Interested in Rhubarb Nutrition?
What are the Nutritional Values of this food?
Is it Healthy? What is the Calorie Count?
The rhubarb plant, with edible, long, fleshy, petioles is classified as a vegetable ... not a fruit.
Because it is a very versatile vegetable, and used for baking pies, cakes, muffins, breads, cookies, and more, it is often thought of as a fruit ... however, rhubarb is a vegetable!
You can eat your vegetables, and have your cake, at the same time!
Nutritionally, it is low in calories (1 cup, diced contains approximately 26 calories.)
This vegetable is made up of about 95% water, and is quite acidic (pH 3.1).
The acid is usually well offset by the addition of sugar when it is baked or stewed, or used as an ingredient in any recipe.
Of course, the addition of sugar increases the calorie count.
An alternative to using granulated sugar is to sweeten it by combining it with other, sweeter foods, such as strawberries, apples, peaches, or other fruits. Or try sugar substitutes such as "Splenda" alone, or in combination with other sugars in rhubarb recipes.
Many people also like to eat fresh rhubarb raw. Sometimes it is eaten raw by first dipping it into sugar, honey, or salt.
Check out the link below to read what others have to say about how they enjoy rhubarb uncooked!
The "pie plant" contains a fair amount of potassium, vitamin C, Vitamin A, dietary fibre, and calcium.
Although the calcium content is quite high, unfortunately the calcium content it supplies is bound by oxalic acid and so it is not easily absorbed by the body.
Also, keep in mind that calcium from plant sources is not usually absorbed by the body as well as calcium intake from dairy products such as milk.
There are also claims of additional health benefits, such as anti-cancer properties, aiding indigestion, lowering blood pressure, diminishing hot flashes, lowering cholesterol, and reports of anti-oxidant, anti-inflammatory, and anti-allergy properties.
Rhubarb has been used for medicinal purposes for hundreds of years, in fact it is one of the most commonly used herbs in Chinese Medicine.

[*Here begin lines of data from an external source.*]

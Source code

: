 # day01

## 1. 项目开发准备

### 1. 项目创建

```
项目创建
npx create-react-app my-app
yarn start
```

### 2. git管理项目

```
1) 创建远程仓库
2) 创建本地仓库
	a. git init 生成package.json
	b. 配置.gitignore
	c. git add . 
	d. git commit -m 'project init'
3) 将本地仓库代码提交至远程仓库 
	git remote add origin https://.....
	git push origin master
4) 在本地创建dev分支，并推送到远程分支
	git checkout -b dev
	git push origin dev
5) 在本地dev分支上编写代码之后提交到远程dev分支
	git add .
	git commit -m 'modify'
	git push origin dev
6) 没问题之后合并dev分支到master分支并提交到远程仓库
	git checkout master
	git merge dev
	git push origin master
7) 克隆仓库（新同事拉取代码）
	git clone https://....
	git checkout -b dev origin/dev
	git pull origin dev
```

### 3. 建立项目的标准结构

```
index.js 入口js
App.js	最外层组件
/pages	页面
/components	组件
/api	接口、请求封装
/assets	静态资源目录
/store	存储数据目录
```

It is the roots and rhizome of the rhubarb plant which are used for medicinal purposes. The root pieces are dried and processed to be made available in liquid, capsules and teas.
To read about the medicinal benefits of rhubarb,
It is very easy to grow, takes very little plant care, and even the smallest property size can accommodate this very versatile plant!
Are you looking for an easy, low maintenance vegetable to grow with kids? This is the easiest vegetable to have in your garden, and definitely a money saving adventure!
Growing this vegetable provides the potential for a lot of rhubarb in the freezer, all ready to bake and cook with during the winter months...for a cost of "next to nothing"!
Yummy ... a Vegetable ... in a Pie, or in a Cake!